**DIRECTIONS**
All pictures must be dropped, while the entries are given again word for word.

**GIVEN RECORDS**
#####

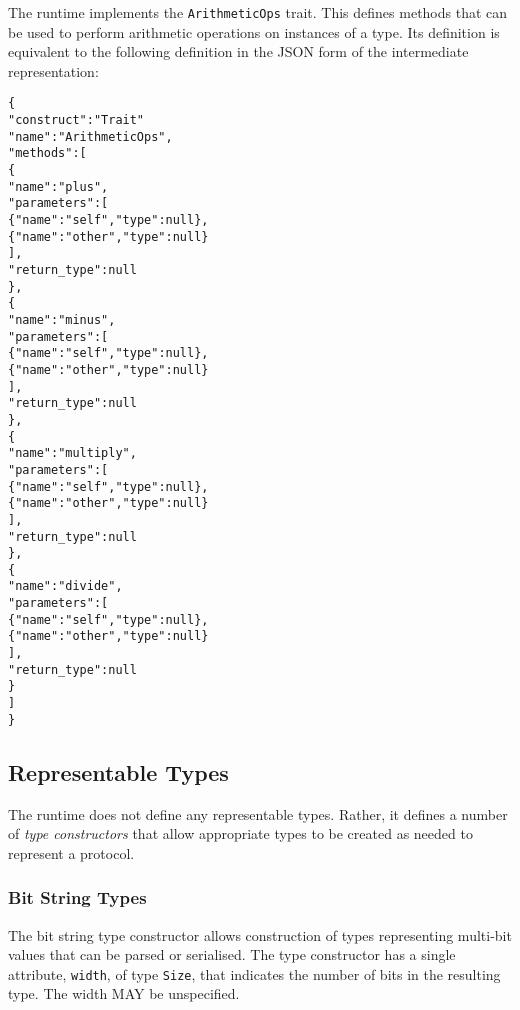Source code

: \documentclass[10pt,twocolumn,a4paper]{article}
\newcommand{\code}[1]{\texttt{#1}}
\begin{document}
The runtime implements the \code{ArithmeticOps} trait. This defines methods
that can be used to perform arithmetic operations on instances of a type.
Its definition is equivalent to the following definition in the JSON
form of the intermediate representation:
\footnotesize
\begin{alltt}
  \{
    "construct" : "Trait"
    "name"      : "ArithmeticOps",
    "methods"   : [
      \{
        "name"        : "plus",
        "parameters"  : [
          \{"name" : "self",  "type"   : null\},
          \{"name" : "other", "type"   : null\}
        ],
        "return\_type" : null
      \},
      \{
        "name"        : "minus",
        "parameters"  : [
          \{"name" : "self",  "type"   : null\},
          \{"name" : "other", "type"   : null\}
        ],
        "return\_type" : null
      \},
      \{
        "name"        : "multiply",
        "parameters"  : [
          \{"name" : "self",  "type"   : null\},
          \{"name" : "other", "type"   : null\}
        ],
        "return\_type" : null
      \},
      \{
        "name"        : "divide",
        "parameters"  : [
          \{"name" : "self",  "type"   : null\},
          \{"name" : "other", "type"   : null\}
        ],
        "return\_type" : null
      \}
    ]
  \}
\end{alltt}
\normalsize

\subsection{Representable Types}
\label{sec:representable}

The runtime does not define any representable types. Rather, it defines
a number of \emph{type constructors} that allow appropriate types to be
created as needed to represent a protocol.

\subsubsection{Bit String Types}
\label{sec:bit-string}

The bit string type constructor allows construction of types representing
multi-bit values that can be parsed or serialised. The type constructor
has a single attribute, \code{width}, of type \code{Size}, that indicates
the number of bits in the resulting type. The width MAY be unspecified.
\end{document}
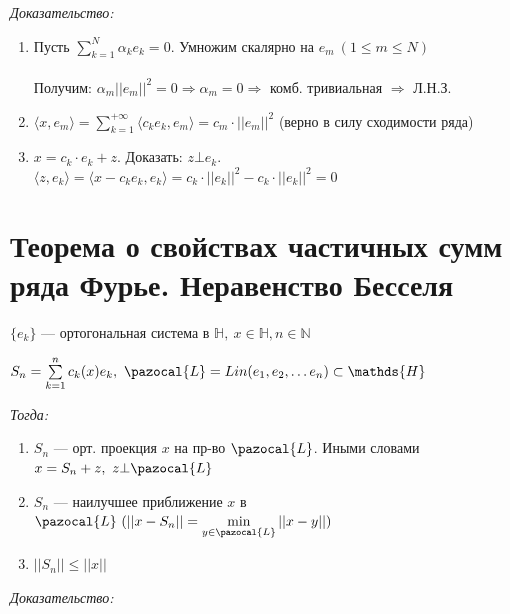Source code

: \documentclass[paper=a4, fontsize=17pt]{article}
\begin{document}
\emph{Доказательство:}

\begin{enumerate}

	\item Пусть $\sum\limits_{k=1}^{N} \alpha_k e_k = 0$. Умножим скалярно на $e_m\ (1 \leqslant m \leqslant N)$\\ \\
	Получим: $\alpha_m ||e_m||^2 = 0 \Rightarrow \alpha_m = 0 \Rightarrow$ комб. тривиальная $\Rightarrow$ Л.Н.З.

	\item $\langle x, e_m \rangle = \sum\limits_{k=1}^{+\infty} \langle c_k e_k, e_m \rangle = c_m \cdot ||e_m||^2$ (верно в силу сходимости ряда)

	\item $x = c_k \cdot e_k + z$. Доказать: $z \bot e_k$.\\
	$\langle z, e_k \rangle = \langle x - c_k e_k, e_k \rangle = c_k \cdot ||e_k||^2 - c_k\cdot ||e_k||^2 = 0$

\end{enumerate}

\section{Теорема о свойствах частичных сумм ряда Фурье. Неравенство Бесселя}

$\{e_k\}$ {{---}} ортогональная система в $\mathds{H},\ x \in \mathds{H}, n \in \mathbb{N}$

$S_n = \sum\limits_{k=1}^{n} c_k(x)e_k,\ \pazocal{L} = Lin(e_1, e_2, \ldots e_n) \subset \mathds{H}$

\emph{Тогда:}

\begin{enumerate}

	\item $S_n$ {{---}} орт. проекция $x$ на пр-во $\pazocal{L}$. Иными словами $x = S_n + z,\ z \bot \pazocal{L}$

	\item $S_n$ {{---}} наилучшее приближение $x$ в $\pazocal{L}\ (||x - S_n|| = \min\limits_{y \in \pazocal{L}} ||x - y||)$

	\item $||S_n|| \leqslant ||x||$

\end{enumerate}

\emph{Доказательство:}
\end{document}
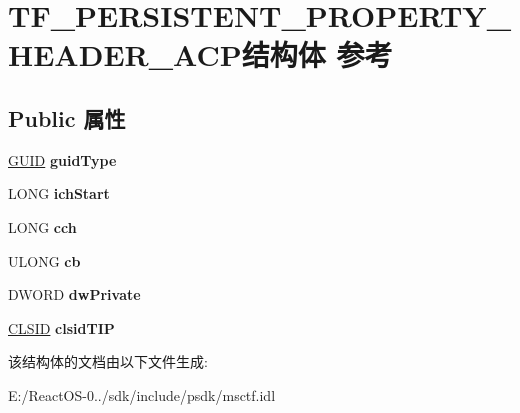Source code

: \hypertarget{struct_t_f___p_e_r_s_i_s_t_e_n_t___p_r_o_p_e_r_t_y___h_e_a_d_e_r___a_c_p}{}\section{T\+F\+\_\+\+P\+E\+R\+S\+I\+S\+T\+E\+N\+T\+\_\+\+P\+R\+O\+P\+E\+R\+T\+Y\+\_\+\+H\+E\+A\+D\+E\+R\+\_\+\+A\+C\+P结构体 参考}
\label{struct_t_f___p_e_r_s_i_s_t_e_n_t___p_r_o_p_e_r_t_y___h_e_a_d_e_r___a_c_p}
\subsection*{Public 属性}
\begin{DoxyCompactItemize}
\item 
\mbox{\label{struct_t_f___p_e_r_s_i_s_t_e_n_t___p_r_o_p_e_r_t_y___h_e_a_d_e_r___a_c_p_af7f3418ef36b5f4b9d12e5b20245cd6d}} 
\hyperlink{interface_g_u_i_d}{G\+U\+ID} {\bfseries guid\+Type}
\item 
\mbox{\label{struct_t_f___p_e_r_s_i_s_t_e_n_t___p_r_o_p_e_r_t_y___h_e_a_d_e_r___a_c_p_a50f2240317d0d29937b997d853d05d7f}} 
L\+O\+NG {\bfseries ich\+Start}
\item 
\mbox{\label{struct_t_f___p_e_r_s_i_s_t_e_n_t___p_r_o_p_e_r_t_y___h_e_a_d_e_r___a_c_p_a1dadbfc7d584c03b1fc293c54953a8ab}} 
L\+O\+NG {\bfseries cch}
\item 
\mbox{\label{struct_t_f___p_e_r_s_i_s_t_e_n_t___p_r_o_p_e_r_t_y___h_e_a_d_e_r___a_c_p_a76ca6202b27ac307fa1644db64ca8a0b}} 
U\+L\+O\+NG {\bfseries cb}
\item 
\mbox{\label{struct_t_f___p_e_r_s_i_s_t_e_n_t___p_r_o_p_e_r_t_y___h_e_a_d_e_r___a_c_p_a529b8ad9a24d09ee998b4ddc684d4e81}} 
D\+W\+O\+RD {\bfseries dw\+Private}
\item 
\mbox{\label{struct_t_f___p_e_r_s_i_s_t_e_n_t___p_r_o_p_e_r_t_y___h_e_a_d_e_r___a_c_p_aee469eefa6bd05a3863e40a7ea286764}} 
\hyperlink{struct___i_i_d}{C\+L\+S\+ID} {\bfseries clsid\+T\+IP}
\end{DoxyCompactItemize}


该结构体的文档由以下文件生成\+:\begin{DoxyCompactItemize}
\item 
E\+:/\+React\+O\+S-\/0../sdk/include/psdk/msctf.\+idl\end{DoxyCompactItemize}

#####

**RESPONSE TO THE EXERCISE**
Source code

: \documentclass[10pt,twocolumn,a4paper]{article}
\newcommand{\code}[1]{\texttt{#1}}
\begin{document}
The runtime implements the \code{ArithmeticOps} trait. This defines methods
that can be used to perform arithmetic operations on instances of a type.
Its definition is equivalent to the following definition in the JSON
form of the intermediate representation:
\footnotesize
\begin{alltt}
  \{
    "construct" : "Trait"
    "name"      : "ArithmeticOps",
    "methods"   : [
      \{
        "name"        : "plus",
        "parameters"  : [
          \{"name" : "self",  "type"   : null\},
          \{"name" : "other", "type"   : null\}
        ],
        "return\_type" : null
      \},
      \{
        "name"        : "minus",
        "parameters"  : [
          \{"name" : "self",  "type"   : null\},
          \{"name" : "other", "type"   : null\}
        ],
        "return\_type" : null
      \},
      \{
        "name"        : "multiply",
        "parameters"  : [
          \{"name" : "self",  "type"   : null\},
          \{"name" : "other", "type"   : null\}
        ],
        "return\_type" : null
      \},
      \{
        "name"        : "divide",
        "parameters"  : [
          \{"name" : "self",  "type"   : null\},
          \{"name" : "other", "type"   : null\}
        ],
        "return\_type" : null
      \}
    ]
  \}
\end{alltt}
\normalsize

\subsection{Representable Types}
\label{sec:representable}

The runtime does not define any representable types. Rather, it defines
a number of \emph{type constructors} that allow appropriate types to be
created as needed to represent a protocol.

\subsubsection{Bit String Types}
\label{sec:bit-string}

The bit string type constructor allows construction of types representing
multi-bit values that can be parsed or serialised. The type constructor
has a single attribute, \code{width}, of type \code{Size}, that indicates
the number of bits in the resulting type. The width MAY be unspecified.
\end{document}
Source code

: \documentclass[paper=a4, fontsize=17pt]{article}
\begin{document}
\emph{Доказательство:}

\begin{enumerate}

	\item Пусть $\sum\limits_{k=1}^{N} \alpha_k e_k = 0$. Умножим скалярно на $e_m\ (1 \leqslant m \leqslant N)$\\ \\
	Получим: $\alpha_m ||e_m||^2 = 0 \Rightarrow \alpha_m = 0 \Rightarrow$ комб. тривиальная $\Rightarrow$ Л.Н.З.

	\item $\langle x, e_m \rangle = \sum\limits_{k=1}^{+\infty} \langle c_k e_k, e_m \rangle = c_m \cdot ||e_m||^2$ (верно в силу сходимости ряда)

	\item $x = c_k \cdot e_k + z$. Доказать: $z \bot e_k$.\\
	$\langle z, e_k \rangle = \langle x - c_k e_k, e_k \rangle = c_k \cdot ||e_k||^2 - c_k\cdot ||e_k||^2 = 0$

\end{enumerate}

\section{Теорема о свойствах частичных сумм ряда Фурье. Неравенство Бесселя}

$\{e_k\}$ {{---}} ортогональная система в $\mathds{H},\ x \in \mathds{H}, n \in \mathbb{N}$

$S_n = \sum\limits_{k=1}^{n} c_k(x)e_k,\ \pazocal{L} = Lin(e_1, e_2, \ldots e_n) \subset \mathds{H}$

\emph{Тогда:}

\begin{enumerate}

	\item $S_n$ {{---}} орт. проекция $x$ на пр-во $\pazocal{L}$. Иными словами $x = S_n + z,\ z \bot \pazocal{L}$

	\item $S_n$ {{---}} наилучшее приближение $x$ в $\pazocal{L}\ (||x - S_n|| = \min\limits_{y \in \pazocal{L}} ||x - y||)$

	\item $||S_n|| \leqslant ||x||$

\end{enumerate}

\emph{Доказательство:}
\end{document}
Source code

: \hypertarget{struct_t_f___p_e_r_s_i_s_t_e_n_t___p_r_o_p_e_r_t_y___h_e_a_d_e_r___a_c_p}{}\section{T\+F\+\_\+\+P\+E\+R\+S\+I\+S\+T\+E\+N\+T\+\_\+\+P\+R\+O\+P\+E\+R\+T\+Y\+\_\+\+H\+E\+A\+D\+E\+R\+\_\+\+A\+C\+P结构体 参考}
\label{struct_t_f___p_e_r_s_i_s_t_e_n_t___p_r_o_p_e_r_t_y___h_e_a_d_e_r___a_c_p}
\subsection*{Public 属性}
\begin{DoxyCompactItemize}
\item 
\mbox{\label{struct_t_f___p_e_r_s_i_s_t_e_n_t___p_r_o_p_e_r_t_y___h_e_a_d_e_r___a_c_p_af7f3418ef36b5f4b9d12e5b20245cd6d}} 
\hyperlink{interface_g_u_i_d}{G\+U\+ID} {\bfseries guid\+Type}
\item 
\mbox{\label{struct_t_f___p_e_r_s_i_s_t_e_n_t___p_r_o_p_e_r_t_y___h_e_a_d_e_r___a_c_p_a50f2240317d0d29937b997d853d05d7f}} 
L\+O\+NG {\bfseries ich\+Start}
\item 
\mbox{\label{struct_t_f___p_e_r_s_i_s_t_e_n_t___p_r_o_p_e_r_t_y___h_e_a_d_e_r___a_c_p_a1dadbfc7d584c03b1fc293c54953a8ab}} 
L\+O\+NG {\bfseries cch}
\item 
\mbox{\label{struct_t_f___p_e_r_s_i_s_t_e_n_t___p_r_o_p_e_r_t_y___h_e_a_d_e_r___a_c_p_a76ca6202b27ac307fa1644db64ca8a0b}} 
U\+L\+O\+NG {\bfseries cb}
\item 
\mbox{\label{struct_t_f___p_e_r_s_i_s_t_e_n_t___p_r_o_p_e_r_t_y___h_e_a_d_e_r___a_c_p_a529b8ad9a24d09ee998b4ddc684d4e81}} 
D\+W\+O\+RD {\bfseries dw\+Private}
\item 
\mbox{\label{struct_t_f___p_e_r_s_i_s_t_e_n_t___p_r_o_p_e_r_t_y___h_e_a_d_e_r___a_c_p_aee469eefa6bd05a3863e40a7ea286764}} 
\hyperlink{struct___i_i_d}{C\+L\+S\+ID} {\bfseries clsid\+T\+IP}
\end{DoxyCompactItemize}


该结构体的文档由以下文件生成\+:\begin{DoxyCompactItemize}
\item 
E\+:/\+React\+O\+S-\/0../sdk/include/psdk/msctf.\+idl\end{DoxyCompactItemize}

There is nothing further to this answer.